Signe supplémentaire de nervosité et amertume française, la volonté de sa diplomatie de programmer dans les jours qui viennent une réunion des pays amis de la Syrie, forum dans lequel La France est la locomotive principale avec un objectif assumé par tous, la nécessité pour Bachar Al Assad de quitter le pouvoir, ou du moins de programmer un agenda clair, un calendrier politique avec au bout de sa logique la disparition politique du président syrien.
A cela, le président russe a répondu de manière tranchante. Il dit refuser ce qu’il appelle "le langage de l’ultimatum". Il profite aussi de l’occasion pour dénoncer le double langage de certains pays sur la crise syrienne: "Il est toujours difficile de mener un double jeu : dire qu’on lutte contre les terroristes et en même temps essayer de se servir d’une partie d’entre eux pour faire avancer ses pions au Proche-Orient et servir ses intérêts".

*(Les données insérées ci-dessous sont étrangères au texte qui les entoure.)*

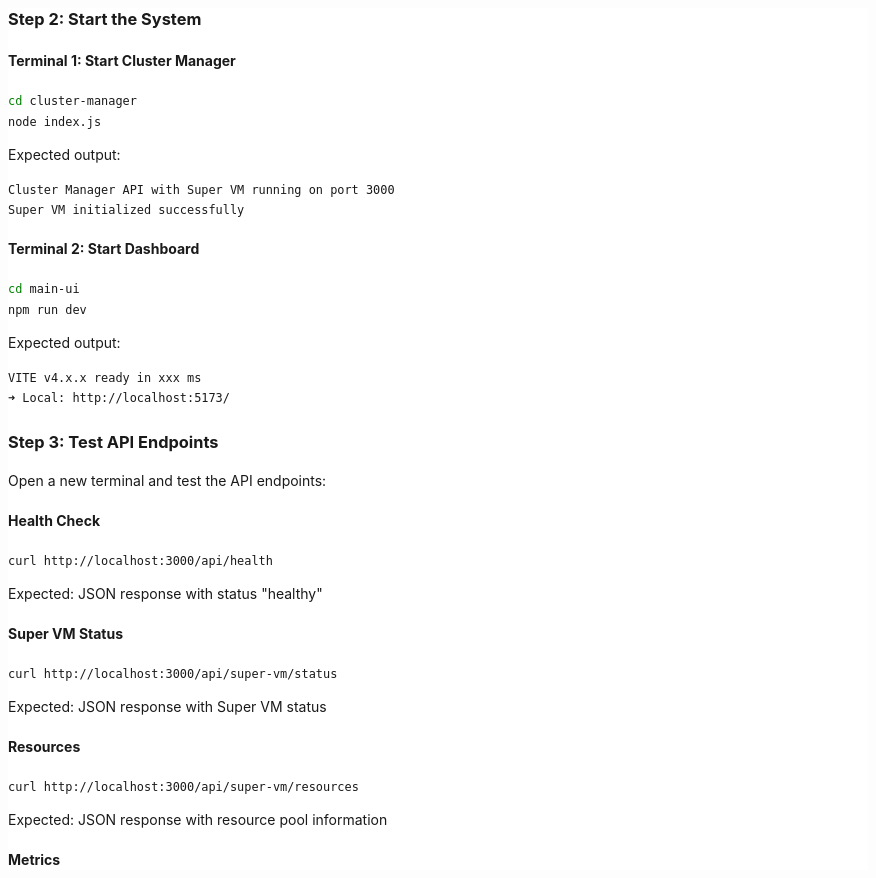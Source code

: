 ### Step 2: Start the System

#### Terminal 1: Start Cluster Manager

```bash
cd cluster-manager
node index.js
```

Expected output:

```
Cluster Manager API with Super VM running on port 3000
Super VM initialized successfully
```

#### Terminal 2: Start Dashboard

```bash
cd main-ui
npm run dev
```

Expected output:

```
VITE v4.x.x ready in xxx ms
➜ Local: http://localhost:5173/
```

### Step 3: Test API Endpoints

Open a new terminal and test the API endpoints:

#### Health Check

```bash
curl http://localhost:3000/api/health
```

Expected: JSON response with status "healthy"

#### Super VM Status

```bash
curl http://localhost:3000/api/super-vm/status
```

Expected: JSON response with Super VM status

#### Resources

```bash
curl http://localhost:3000/api/super-vm/resources
```

Expected: JSON response with resource pool information

#### Metrics

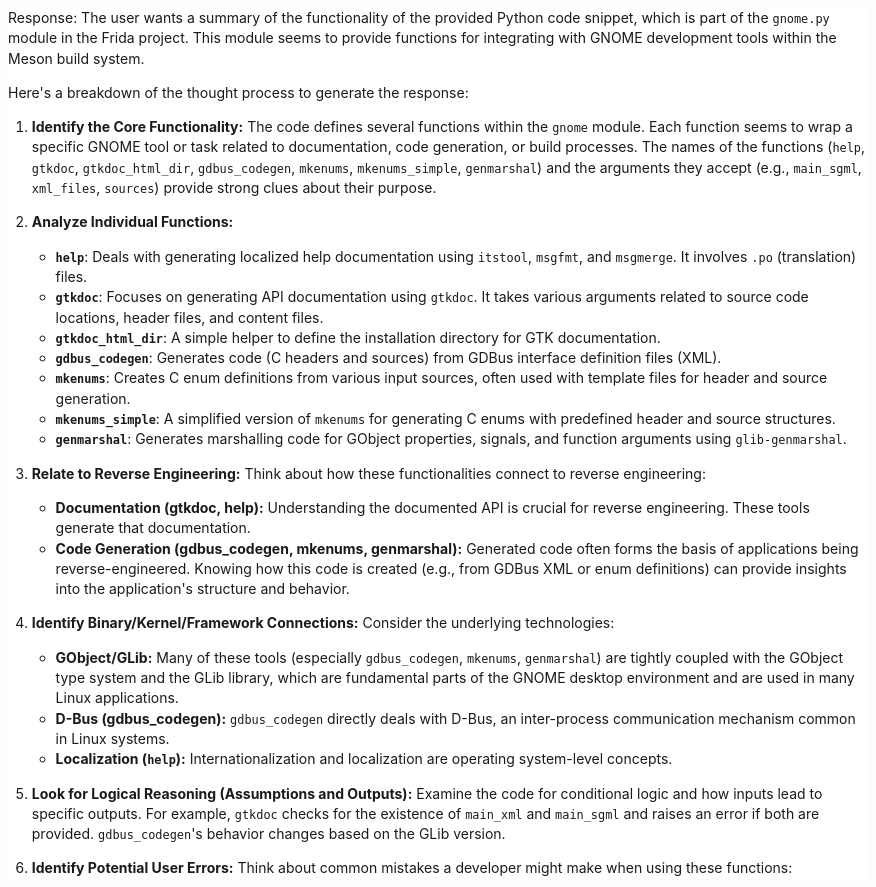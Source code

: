 Response:
The user wants a summary of the functionality of the provided Python code snippet, which is part of the `gnome.py` module in the Frida project. This module seems to provide functions for integrating with GNOME development tools within the Meson build system.

Here's a breakdown of the thought process to generate the response:

1. **Identify the Core Functionality:** The code defines several functions within the `gnome` module. Each function seems to wrap a specific GNOME tool or task related to documentation, code generation, or build processes. The names of the functions (`help`, `gtkdoc`, `gtkdoc_html_dir`, `gdbus_codegen`, `mkenums`, `mkenums_simple`, `genmarshal`) and the arguments they accept (e.g., `main_sgml`, `xml_files`, `sources`) provide strong clues about their purpose.

2. **Analyze Individual Functions:**

   * **`help`**: Deals with generating localized help documentation using `itstool`, `msgfmt`, and `msgmerge`. It involves `.po` (translation) files.
   * **`gtkdoc`**: Focuses on generating API documentation using `gtkdoc`. It takes various arguments related to source code locations, header files, and content files.
   * **`gtkdoc_html_dir`**:  A simple helper to define the installation directory for GTK documentation.
   * **`gdbus_codegen`**: Generates code (C headers and sources) from GDBus interface definition files (XML).
   * **`mkenums`**:  Creates C enum definitions from various input sources, often used with template files for header and source generation.
   * **`mkenums_simple`**: A simplified version of `mkenums` for generating C enums with predefined header and source structures.
   * **`genmarshal`**:  Generates marshalling code for GObject properties, signals, and function arguments using `glib-genmarshal`.

3. **Relate to Reverse Engineering:**  Think about how these functionalities connect to reverse engineering:

   * **Documentation (gtkdoc, help):** Understanding the documented API is crucial for reverse engineering. These tools generate that documentation.
   * **Code Generation (gdbus_codegen, mkenums, genmarshal):**  Generated code often forms the basis of applications being reverse-engineered. Knowing how this code is created (e.g., from GDBus XML or enum definitions) can provide insights into the application's structure and behavior.

4. **Identify Binary/Kernel/Framework Connections:**  Consider the underlying technologies:

   * **GObject/GLib:**  Many of these tools (especially `gdbus_codegen`, `mkenums`, `genmarshal`) are tightly coupled with the GObject type system and the GLib library, which are fundamental parts of the GNOME desktop environment and are used in many Linux applications.
   * **D-Bus (gdbus_codegen):** `gdbus_codegen` directly deals with D-Bus, an inter-process communication mechanism common in Linux systems.
   * **Localization (`help`):** Internationalization and localization are operating system-level concepts.

5. **Look for Logical Reasoning (Assumptions and Outputs):** Examine the code for conditional logic and how inputs lead to specific outputs. For example, `gtkdoc` checks for the existence of `main_xml` and `main_sgml` and raises an error if both are provided. `gdbus_codegen`'s behavior changes based on the GLib version.

6. **Identify Potential User Errors:**  Think about common mistakes a developer might make when using these functions:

Entre la réunion de Vienne de la semaine dernière et celle de Paris des jours à venir, une divergence nette est en train d’opposer Russes et Français autour d’un point crucial, le destin de Bachar Al Assad. François Hollande veut programmer physiquement son départ tandis que Vladimir Poutine manœuvre par tous les moyens pour lui sauver la mise. La grande nouveauté qui accentue la solitude française sur le sujet est que des pays influents comme L’Amérique, la Turquie ou l’Arabie Saoudite sont en train d’épouser la religion russe en la matière. Sans parler que des partenaires européens de Paris comme l’Allemagne, l’Italie ou l’Espagne n’ont pas résisté à la séduction de la dialectique russe sur la Syrie en envisageant d’intégrer Bachar Al Assad dans la guerre contre Daech et donc de le réhabiliter inévitablement.
La stratégie russe paraît claire aujourd’hui: tout en continuant son tapis de bombes sur les bastions de l’opposition armée, tenter d’impliquer l’ensemble des acteurs dans la recherche d’une solution politique. Conséquence immédiate, obligation pour certains pays de clarifier et de stopper leurs aides aux groupes armés les plus radicaux qui combattent Bachar Al Assad. Ce qui aura automatiquement un impact majeur sur l’escalade militaire dans la région. Cette solution permet de gagner du temps avec au bout une logique et un objectif russe…Rendre la parole au peuple syrien à travers un processus électoral qui aura à choisir librement et à déterminer son destin. Dans cette configuration, il n’est pas certain, selon Moscou et Damas, que les urnes donneraient raison à l’opposition armée.